*Task goal*:
The answer must be every line below that holds the word "look".

*Information given*:

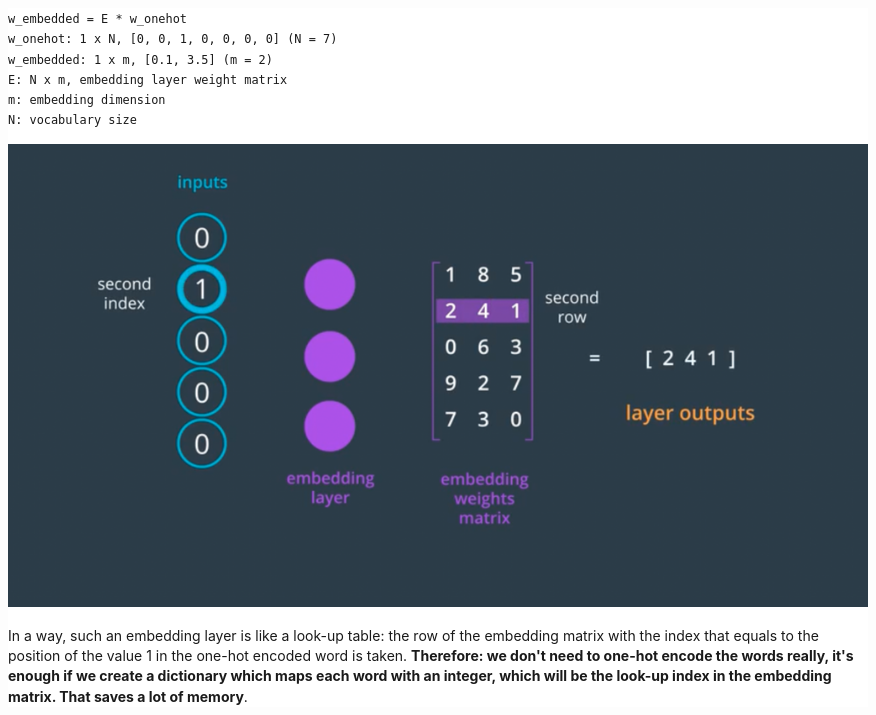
 ```
w_embedded = E * w_onehot
w_onehot: 1 x N, [0, 0, 1, 0, 0, 0, 0] (N = 7)
w_embedded: 1 x m, [0.1, 3.5] (m = 2)
E: N x m, embedding layer weight matrix
m: embedding dimension
N: vocabulary size
```

![Embedding look up](./pics/embedding_lookup.png)

In a way, such an embedding layer is like a look-up table: the row of the embedding matrix with the index that equals to the position of the value 1 in the one-hot encoded word is taken. **Therefore: we don't need to one-hot encode the words really, it's enough if we create a dictionary which maps each word with an integer, which will be the look-up index in the embedding matrix. That saves a lot of memory**.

*Worked solution*:
![Embedding look up](./pics/embedding_lookup.png)
In a way, such an embedding layer is like a look-up table: the row of the embedding matrix with the index that equals to the position of the value 1 in the one-hot encoded word is taken. **Therefore: we don't need to one-hot encode the words really, it's enough if we create a dictionary which maps each word with an integer, which will be the look-up index in the embedding matrix. That saves a lot of memory**.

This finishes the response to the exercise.